PICOLINIC-ACID MODULATES KAINIC ACID-EVOKED GLUTAMATE RELEASE FROM THE STRIATUM IN-VITRO

Since picolinic acid, a tryptophan metabolite yielded by the kynurenine pathway, selectively attenuates quinolinic and kainic acid excitotoxicity that is dependent on the presence of a glutamatergic afferent input, it was hypothesized that this agent may inhibit the presynaptic release of glutamate. Using superfused rat striatal slices, this study examined the potential of picolinic acid, and related pyridine monocarboxylic acids, to modify kainic acid-induced glutamate release.
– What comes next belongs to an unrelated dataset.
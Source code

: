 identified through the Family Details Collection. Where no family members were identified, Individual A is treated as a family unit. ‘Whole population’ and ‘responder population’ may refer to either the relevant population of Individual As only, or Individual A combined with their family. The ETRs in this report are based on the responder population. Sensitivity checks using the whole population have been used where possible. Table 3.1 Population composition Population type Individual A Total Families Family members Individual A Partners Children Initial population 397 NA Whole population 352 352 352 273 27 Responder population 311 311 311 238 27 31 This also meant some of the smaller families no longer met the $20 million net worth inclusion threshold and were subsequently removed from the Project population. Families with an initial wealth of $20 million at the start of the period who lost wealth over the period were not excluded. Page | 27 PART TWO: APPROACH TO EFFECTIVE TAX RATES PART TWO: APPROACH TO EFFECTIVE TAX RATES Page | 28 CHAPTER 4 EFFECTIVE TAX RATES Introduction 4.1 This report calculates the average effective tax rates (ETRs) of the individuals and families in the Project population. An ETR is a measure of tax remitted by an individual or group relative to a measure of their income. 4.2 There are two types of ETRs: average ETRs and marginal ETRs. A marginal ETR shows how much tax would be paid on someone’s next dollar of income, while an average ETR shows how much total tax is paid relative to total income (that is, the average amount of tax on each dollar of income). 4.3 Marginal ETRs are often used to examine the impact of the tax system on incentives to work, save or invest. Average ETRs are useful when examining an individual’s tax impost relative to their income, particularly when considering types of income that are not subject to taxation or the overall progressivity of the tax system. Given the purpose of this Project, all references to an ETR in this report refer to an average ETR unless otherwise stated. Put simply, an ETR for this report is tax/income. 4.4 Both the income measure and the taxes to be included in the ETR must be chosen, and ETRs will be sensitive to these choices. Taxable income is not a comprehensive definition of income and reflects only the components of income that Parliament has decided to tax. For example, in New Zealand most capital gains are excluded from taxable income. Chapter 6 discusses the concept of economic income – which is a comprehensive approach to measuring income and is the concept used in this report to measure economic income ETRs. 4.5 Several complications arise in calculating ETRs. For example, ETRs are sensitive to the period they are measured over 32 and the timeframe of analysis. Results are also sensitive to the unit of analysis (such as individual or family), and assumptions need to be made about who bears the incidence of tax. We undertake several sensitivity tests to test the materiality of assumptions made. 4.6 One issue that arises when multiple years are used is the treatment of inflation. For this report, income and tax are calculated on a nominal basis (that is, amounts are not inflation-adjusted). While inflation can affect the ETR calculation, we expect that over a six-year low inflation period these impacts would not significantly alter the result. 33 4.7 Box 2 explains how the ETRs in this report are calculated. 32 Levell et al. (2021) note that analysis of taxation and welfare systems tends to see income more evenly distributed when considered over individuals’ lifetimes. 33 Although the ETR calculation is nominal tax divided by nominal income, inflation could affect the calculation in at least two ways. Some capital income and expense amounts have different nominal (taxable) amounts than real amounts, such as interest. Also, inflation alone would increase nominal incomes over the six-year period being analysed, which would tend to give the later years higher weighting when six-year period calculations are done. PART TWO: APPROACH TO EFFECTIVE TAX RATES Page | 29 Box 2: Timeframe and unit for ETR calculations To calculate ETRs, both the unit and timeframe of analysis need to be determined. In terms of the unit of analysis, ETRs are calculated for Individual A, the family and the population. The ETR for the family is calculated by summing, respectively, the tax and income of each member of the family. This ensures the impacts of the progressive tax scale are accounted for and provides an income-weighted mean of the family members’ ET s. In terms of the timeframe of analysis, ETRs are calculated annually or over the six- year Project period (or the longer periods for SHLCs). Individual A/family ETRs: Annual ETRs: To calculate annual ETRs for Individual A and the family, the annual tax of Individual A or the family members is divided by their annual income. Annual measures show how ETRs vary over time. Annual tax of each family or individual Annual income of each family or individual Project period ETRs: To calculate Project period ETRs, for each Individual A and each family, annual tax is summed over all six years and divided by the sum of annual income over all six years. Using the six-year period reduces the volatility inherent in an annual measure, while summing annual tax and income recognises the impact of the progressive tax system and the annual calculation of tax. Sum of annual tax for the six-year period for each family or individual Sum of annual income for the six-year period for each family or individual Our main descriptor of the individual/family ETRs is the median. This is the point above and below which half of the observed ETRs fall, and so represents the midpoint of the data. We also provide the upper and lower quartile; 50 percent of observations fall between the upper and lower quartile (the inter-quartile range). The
Kainic acid (0.25, 0.5 and 1.0 mM) stimulated the release of glutamate, an effect which was calcium dependent and was attenuated in the presence of the kainate/AMPA receptor antagonist, 6,7-dinitroquinoxalene-2,3-dione (500 muM). Picolinic acid significantly decreased glutamic acid release evoked by exposure of striatal slices to 1 mM kainate in the presence of calcium. The inhibitory action of picolinic acid on kainate-induced release was also shared by nicotinic and isonicotinic acid. In the absence of external calcium, kainic acid-induced glutamate release was significantly reduced by approximately 65%. Under this condition, picolinic acid (100 muM) failed to influence kainic acid-induced release. Picolinic acid (100 muM) itself increased glutamate release by 35% over basal release. While the ability of picolinic acid to inhibit excitotoxin-induced release supports the notion that it may act presynaptically to modify excitotoxicity, lack of structural specificity in its action tends to cast doubt on this mechanism of action.